A Favorite Poem by Deb Tiffany

Here, for Thanksgiving, is one of my favorite poems and the painting it’s based on. If you look carefully, you’ll see the feet of Icarus sticking up out of the sea right by the ship. No one is paying any attention, and isn’t that Auden’s point? Literature should make us pay attention.
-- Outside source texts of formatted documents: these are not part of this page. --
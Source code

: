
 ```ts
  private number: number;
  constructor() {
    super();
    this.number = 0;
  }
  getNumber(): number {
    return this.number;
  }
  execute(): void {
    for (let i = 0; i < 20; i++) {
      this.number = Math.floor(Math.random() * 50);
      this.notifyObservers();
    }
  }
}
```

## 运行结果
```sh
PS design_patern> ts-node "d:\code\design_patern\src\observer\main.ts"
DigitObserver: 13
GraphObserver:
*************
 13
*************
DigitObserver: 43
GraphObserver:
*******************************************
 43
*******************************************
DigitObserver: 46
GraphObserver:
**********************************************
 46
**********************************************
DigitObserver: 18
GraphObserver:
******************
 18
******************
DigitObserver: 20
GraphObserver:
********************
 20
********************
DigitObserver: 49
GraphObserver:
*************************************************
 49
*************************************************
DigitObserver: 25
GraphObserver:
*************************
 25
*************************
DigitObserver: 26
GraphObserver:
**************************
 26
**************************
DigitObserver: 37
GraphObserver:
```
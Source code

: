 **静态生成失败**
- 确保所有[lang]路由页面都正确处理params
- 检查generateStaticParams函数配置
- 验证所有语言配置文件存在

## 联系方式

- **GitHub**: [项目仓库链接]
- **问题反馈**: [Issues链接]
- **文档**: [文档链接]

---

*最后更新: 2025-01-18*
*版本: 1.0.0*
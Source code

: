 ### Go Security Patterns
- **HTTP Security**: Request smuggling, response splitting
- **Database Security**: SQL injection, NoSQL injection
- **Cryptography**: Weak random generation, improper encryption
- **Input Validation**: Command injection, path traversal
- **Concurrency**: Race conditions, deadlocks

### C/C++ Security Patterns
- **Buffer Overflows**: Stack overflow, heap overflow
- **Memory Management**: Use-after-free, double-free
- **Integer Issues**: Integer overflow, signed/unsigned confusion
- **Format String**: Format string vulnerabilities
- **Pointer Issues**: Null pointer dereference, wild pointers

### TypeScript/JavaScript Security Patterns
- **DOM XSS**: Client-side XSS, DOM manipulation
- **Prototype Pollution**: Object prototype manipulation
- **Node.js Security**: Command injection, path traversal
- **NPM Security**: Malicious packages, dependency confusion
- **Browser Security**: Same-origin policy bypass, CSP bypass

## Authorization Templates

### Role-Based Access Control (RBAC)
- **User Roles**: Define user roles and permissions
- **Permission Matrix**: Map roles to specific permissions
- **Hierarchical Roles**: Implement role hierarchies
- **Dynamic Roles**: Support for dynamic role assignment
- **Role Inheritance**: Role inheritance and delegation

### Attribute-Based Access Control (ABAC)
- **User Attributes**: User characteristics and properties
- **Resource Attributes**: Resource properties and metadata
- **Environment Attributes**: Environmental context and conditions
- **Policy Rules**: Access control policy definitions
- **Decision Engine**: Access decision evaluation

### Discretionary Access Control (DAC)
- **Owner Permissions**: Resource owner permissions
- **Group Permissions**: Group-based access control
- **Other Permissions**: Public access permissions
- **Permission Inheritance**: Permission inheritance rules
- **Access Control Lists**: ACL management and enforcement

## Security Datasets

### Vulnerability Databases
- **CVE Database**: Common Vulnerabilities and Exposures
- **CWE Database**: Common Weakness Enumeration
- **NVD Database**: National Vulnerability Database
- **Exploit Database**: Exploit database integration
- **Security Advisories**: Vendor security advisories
Hope you all have a wonderful Thanksgiving!

Musee des Beaux Arts

About suffering they were never wrong,
The Old Masters; how well, they understood
Its human position; how it takes place
While someone else is eating or opening a window or just walking dully along;
How, when the aged are reverently, passionately waiting
For the miraculous birth, there always must be
Children who did not specially want it to happen, skating
On a pond at the edge of the wood:
They never forgot
That even the dreadful martyrdom must run its course
Anyhow in a corner, some untidy spot
Where the dogs go on with their doggy life and the torturer’s horse
Scratches its innocent behind on a tree.

In Breughel’s Icarus, for instance: how everything turns away
Quite leisurely from the disaster; the ploughman may
Have heard the splash, the forsaken cry,
But for him it was not an important failure; the sun shone
As it had to on the white legs disappearing into the green
Water; and the expensive delicate ship that must have seen
Something amazing, a boy falling out of the sky,
had somewhere to get to and sailed calmly on.

WH Auden

5 Replies to “A Favorite Poem by Deb Tiffany”

  1. I was doing an internet search for this poem and found it first at your website! Thanks for posting and discussing it. I love the message behind this poem!